Task requirements:
Find each line below that includes "movePaddles", then copy it.

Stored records
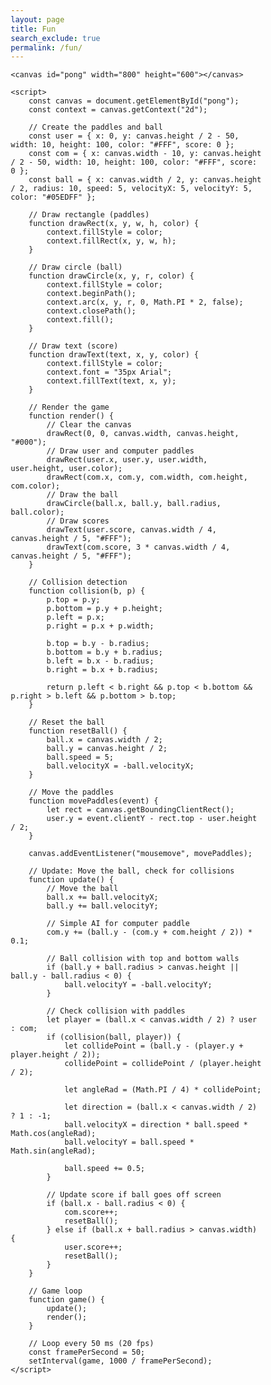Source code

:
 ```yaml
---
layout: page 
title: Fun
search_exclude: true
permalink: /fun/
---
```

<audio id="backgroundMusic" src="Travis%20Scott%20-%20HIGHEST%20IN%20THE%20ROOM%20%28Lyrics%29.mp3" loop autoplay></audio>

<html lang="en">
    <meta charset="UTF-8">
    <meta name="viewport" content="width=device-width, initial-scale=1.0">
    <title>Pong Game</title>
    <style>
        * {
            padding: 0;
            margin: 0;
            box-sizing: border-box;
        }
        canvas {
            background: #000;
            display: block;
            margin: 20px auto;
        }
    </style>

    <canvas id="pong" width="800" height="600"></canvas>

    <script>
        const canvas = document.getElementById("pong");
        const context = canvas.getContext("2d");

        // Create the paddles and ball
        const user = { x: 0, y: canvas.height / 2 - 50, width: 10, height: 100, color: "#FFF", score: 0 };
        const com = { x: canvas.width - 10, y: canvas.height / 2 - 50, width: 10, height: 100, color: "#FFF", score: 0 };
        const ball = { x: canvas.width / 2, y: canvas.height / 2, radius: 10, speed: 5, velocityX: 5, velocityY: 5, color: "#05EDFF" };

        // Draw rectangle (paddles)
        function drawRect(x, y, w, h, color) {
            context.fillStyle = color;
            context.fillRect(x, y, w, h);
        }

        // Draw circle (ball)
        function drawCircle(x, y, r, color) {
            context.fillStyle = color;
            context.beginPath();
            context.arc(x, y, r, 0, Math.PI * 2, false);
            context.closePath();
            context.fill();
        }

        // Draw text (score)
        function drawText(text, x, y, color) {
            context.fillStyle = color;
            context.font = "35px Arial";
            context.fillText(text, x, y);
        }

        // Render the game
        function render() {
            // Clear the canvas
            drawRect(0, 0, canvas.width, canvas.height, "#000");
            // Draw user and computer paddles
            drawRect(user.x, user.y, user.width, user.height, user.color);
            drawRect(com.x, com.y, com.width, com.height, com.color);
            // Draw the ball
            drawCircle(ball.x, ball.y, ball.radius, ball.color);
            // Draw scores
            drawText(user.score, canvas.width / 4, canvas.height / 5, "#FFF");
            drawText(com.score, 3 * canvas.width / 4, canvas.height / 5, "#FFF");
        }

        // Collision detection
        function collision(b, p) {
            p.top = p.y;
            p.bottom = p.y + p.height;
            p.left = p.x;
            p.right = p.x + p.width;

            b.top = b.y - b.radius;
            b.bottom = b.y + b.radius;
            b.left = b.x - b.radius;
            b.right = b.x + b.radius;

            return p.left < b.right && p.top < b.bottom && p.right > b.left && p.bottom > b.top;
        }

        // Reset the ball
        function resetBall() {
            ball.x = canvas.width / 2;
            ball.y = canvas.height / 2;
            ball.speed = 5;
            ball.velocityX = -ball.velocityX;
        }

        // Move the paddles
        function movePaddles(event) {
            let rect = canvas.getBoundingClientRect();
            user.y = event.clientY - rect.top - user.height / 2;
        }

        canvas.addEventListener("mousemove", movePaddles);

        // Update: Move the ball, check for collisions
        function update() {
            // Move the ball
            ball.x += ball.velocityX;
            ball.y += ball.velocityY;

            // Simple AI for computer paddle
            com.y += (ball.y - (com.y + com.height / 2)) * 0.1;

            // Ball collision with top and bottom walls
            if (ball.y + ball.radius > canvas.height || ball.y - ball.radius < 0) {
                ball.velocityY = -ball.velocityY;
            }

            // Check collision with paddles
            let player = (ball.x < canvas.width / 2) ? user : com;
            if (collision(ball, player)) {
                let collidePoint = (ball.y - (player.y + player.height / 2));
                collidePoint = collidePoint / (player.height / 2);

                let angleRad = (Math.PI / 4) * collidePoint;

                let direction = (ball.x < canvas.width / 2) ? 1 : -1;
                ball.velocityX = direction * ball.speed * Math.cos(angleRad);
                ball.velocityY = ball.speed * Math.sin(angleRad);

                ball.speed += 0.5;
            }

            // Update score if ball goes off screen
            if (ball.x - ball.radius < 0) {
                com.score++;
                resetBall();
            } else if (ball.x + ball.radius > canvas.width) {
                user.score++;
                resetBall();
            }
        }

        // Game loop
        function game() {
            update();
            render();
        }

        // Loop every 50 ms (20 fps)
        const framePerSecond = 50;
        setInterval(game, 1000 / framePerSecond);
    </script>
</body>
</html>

* * *

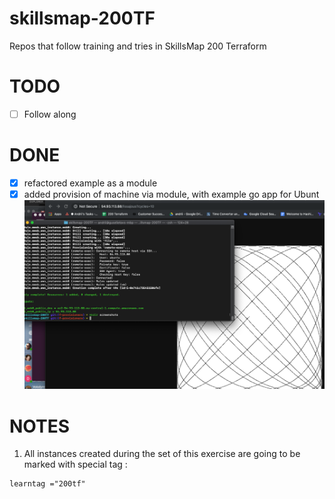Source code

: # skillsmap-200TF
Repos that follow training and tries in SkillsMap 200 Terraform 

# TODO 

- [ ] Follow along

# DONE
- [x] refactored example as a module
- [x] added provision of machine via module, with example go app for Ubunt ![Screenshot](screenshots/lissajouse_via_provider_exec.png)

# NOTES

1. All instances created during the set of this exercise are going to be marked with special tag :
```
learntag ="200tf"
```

Result for this exercise:
        function movePaddles(event) {
        canvas.addEventListener("mousemove", movePaddles);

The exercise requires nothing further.